● Working data
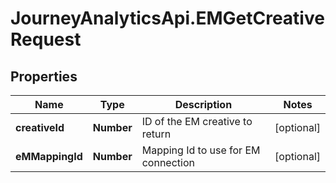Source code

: # JourneyAnalyticsApi.EMGetCreativeRequest

## Properties

Name | Type | Description | Notes
------------ | ------------- | ------------- | -------------
**creativeId** | **Number** | ID of the EM creative to return | [optional] 
**eMMappingId** | **Number** | Mapping Id to use for EM connection | [optional] 


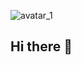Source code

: ![avatar_1](https://github.com/user-attachments/assets/9e58b334-129a-4894-a6a6-2b090fdddbd5)

## Hi there 👋

<!--
**alirioobregon/alirioobregon** is a ✨ _special_ ✨ repository because its `README.md` (this file) appears on your GitHub profile.

Here are some ideas to get you started:

- 🔭 I’m currently working on ...
- 🌱 I’m currently learning ...
- 👯 I’m looking to collaborate on ...
- 🤔 I’m looking for help with ...
- 💬 Ask me about ...
- 📫 How to reach me: ...
- 😄 Pronouns: ...
- ⚡ Fun fact: ...
-->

● Activity
From the line with "- 🤔 I’m looking for help with ..." to the end of the listing above, set down every line exactly as it appears, both ends included.

● Response
- 🤔 I’m looking for help with ...
- 💬 Ask me about ...
- 📫 How to reach me: ...
- 😄 Pronouns: ...
- ⚡ Fun fact: ...
-->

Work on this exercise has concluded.